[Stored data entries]
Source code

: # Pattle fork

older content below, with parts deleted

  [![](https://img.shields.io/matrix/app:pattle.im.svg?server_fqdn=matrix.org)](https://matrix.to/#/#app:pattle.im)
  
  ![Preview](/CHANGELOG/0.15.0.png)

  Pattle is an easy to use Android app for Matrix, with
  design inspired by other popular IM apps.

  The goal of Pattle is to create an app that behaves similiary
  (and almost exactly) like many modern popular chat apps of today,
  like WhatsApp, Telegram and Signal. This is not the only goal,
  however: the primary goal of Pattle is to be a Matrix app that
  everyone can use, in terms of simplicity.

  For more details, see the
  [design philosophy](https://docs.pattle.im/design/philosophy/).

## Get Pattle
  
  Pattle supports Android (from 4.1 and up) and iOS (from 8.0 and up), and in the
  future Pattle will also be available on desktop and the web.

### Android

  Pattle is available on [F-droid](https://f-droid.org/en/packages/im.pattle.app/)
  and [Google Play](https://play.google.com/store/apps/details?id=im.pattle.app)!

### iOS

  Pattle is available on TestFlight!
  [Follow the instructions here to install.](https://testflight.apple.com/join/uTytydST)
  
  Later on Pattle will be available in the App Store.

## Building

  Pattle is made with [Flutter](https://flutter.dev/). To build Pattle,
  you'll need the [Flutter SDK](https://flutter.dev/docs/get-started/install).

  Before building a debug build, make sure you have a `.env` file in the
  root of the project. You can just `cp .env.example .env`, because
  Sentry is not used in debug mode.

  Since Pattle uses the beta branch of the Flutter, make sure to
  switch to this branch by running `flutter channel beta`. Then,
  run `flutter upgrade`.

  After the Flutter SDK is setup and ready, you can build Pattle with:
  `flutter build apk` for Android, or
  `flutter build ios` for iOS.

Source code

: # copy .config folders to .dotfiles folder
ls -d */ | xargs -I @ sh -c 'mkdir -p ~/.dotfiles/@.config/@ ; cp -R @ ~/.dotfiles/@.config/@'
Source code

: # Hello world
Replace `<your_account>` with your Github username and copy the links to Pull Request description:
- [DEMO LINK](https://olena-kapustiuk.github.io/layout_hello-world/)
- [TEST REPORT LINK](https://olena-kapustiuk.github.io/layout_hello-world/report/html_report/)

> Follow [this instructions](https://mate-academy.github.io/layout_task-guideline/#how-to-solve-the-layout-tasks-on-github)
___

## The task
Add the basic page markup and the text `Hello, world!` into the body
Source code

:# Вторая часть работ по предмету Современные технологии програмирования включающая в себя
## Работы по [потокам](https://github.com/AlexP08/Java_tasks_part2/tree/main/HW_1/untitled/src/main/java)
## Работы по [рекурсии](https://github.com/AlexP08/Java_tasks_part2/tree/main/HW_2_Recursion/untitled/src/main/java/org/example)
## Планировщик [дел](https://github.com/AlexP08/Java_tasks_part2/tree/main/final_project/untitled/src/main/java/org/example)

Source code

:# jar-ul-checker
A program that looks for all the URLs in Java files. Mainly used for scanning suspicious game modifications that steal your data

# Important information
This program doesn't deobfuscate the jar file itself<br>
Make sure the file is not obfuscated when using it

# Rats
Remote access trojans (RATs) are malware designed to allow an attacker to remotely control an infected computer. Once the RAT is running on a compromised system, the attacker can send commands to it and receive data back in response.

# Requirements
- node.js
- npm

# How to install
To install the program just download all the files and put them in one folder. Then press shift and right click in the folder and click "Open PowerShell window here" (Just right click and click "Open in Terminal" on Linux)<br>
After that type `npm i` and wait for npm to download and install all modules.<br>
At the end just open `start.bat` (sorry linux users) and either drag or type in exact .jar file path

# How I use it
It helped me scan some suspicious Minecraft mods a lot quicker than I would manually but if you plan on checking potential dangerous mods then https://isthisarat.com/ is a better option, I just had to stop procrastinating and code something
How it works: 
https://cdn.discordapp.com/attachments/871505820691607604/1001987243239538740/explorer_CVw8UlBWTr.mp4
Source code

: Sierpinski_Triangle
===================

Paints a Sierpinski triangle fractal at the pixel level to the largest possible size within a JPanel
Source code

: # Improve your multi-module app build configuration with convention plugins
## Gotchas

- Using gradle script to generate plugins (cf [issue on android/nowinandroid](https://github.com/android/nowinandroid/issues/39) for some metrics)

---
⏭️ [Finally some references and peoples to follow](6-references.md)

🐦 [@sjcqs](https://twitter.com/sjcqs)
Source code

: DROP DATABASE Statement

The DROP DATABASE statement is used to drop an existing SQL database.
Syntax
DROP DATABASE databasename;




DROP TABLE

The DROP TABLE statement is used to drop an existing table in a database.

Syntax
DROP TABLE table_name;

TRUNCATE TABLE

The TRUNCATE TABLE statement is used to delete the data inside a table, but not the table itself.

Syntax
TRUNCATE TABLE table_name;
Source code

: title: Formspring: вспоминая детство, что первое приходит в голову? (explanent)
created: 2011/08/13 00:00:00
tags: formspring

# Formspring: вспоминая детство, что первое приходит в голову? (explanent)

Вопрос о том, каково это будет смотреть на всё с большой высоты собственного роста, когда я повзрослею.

* Task description
Copy every entry exactly.

* Exercise answer
Source code

: # Pattle fork

older content below, with parts deleted

  [![](https://img.shields.io/matrix/app:pattle.im.svg?server_fqdn=matrix.org)](https://matrix.to/#/#app:pattle.im)
  
  ![Preview](/CHANGELOG/0.15.0.png)

  Pattle is an easy to use Android app for Matrix, with
  design inspired by other popular IM apps.

  The goal of Pattle is to create an app that behaves similiary
  (and almost exactly) like many modern popular chat apps of today,
  like WhatsApp, Telegram and Signal. This is not the only goal,
  however: the primary goal of Pattle is to be a Matrix app that
  everyone can use, in terms of simplicity.

  For more details, see the
  [design philosophy](https://docs.pattle.im/design/philosophy/).

## Get Pattle
  
  Pattle supports Android (from 4.1 and up) and iOS (from 8.0 and up), and in the
  future Pattle will also be available on desktop and the web.

### Android

  Pattle is available on [F-droid](https://f-droid.org/en/packages/im.pattle.app/)
  and [Google Play](https://play.google.com/store/apps/details?id=im.pattle.app)!

### iOS

  Pattle is available on TestFlight!
  [Follow the instructions here to install.](https://testflight.apple.com/join/uTytydST)
  
  Later on Pattle will be available in the App Store.

## Building

  Pattle is made with [Flutter](https://flutter.dev/). To build Pattle,
  you'll need the [Flutter SDK](https://flutter.dev/docs/get-started/install).

  Before building a debug build, make sure you have a `.env` file in the
  root of the project. You can just `cp .env.example .env`, because
  Sentry is not used in debug mode.

  Since Pattle uses the beta branch of the Flutter, make sure to
  switch to this branch by running `flutter channel beta`. Then,
  run `flutter upgrade`.

  After the Flutter SDK is setup and ready, you can build Pattle with:
  `flutter build apk` for Android, or
  `flutter build ios` for iOS.

Source code

: # copy .config folders to .dotfiles folder
ls -d */ | xargs -I @ sh -c 'mkdir -p ~/.dotfiles/@.config/@ ; cp -R @ ~/.dotfiles/@.config/@'
Source code

: # Hello world
Replace `<your_account>` with your Github username and copy the links to Pull Request description:
- [DEMO LINK](https://olena-kapustiuk.github.io/layout_hello-world/)
- [TEST REPORT LINK](https://olena-kapustiuk.github.io/layout_hello-world/report/html_report/)

> Follow [this instructions](https://mate-academy.github.io/layout_task-guideline/#how-to-solve-the-layout-tasks-on-github)
___

## The task
Add the basic page markup and the text `Hello, world!` into the body
Source code

:# Вторая часть работ по предмету Современные технологии програмирования включающая в себя
## Работы по [потокам](https://github.com/AlexP08/Java_tasks_part2/tree/main/HW_1/untitled/src/main/java)
## Работы по [рекурсии](https://github.com/AlexP08/Java_tasks_part2/tree/main/HW_2_Recursion/untitled/src/main/java/org/example)
## Планировщик [дел](https://github.com/AlexP08/Java_tasks_part2/tree/main/final_project/untitled/src/main/java/org/example)

Source code

:# jar-ul-checker
A program that looks for all the URLs in Java files. Mainly used for scanning suspicious game modifications that steal your data

# Important information
This program doesn't deobfuscate the jar file itself<br>
Make sure the file is not obfuscated when using it

# Rats
Remote access trojans (RATs) are malware designed to allow an attacker to remotely control an infected computer. Once the RAT is running on a compromised system, the attacker can send commands to it and receive data back in response.

# Requirements
- node.js
- npm

# How to install
To install the program just download all the files and put them in one folder. Then press shift and right click in the folder and click "Open PowerShell window here" (Just right click and click "Open in Terminal" on Linux)<br>
After that type `npm i` and wait for npm to download and install all modules.<br>
At the end just open `start.bat` (sorry linux users) and either drag or type in exact .jar file path

# How I use it
It helped me scan some suspicious Minecraft mods a lot quicker than I would manually but if you plan on checking potential dangerous mods then https://isthisarat.com/ is a better option, I just had to stop procrastinating and code something
How it works: 
https://cdn.discordapp.com/attachments/871505820691607604/1001987243239538740/explorer_CVw8UlBWTr.mp4
Source code

: Sierpinski_Triangle
===================

Paints a Sierpinski triangle fractal at the pixel level to the largest possible size within a JPanel
Source code

: # Improve your multi-module app build configuration with convention plugins
## Gotchas

- Using gradle script to generate plugins (cf [issue on android/nowinandroid](https://github.com/android/nowinandroid/issues/39) for some metrics)

---
⏭️ [Finally some references and peoples to follow](6-references.md)

🐦 [@sjcqs](https://twitter.com/sjcqs)
Source code

: DROP DATABASE Statement

The DROP DATABASE statement is used to drop an existing SQL database.
Syntax
DROP DATABASE databasename;




DROP TABLE

The DROP TABLE statement is used to drop an existing table in a database.

Syntax
DROP TABLE table_name;

TRUNCATE TABLE

The TRUNCATE TABLE statement is used to delete the data inside a table, but not the table itself.

Syntax
TRUNCATE TABLE table_name;
Source code

: title: Formspring: вспоминая детство, что первое приходит в голову? (explanent)
created: 2011/08/13 00:00:00
tags: formspring

# Formspring: вспоминая детство, что первое приходит в голову? (explanent)

Вопрос о том, каково это будет смотреть на всё с большой высоты собственного роста, когда я повзрослею.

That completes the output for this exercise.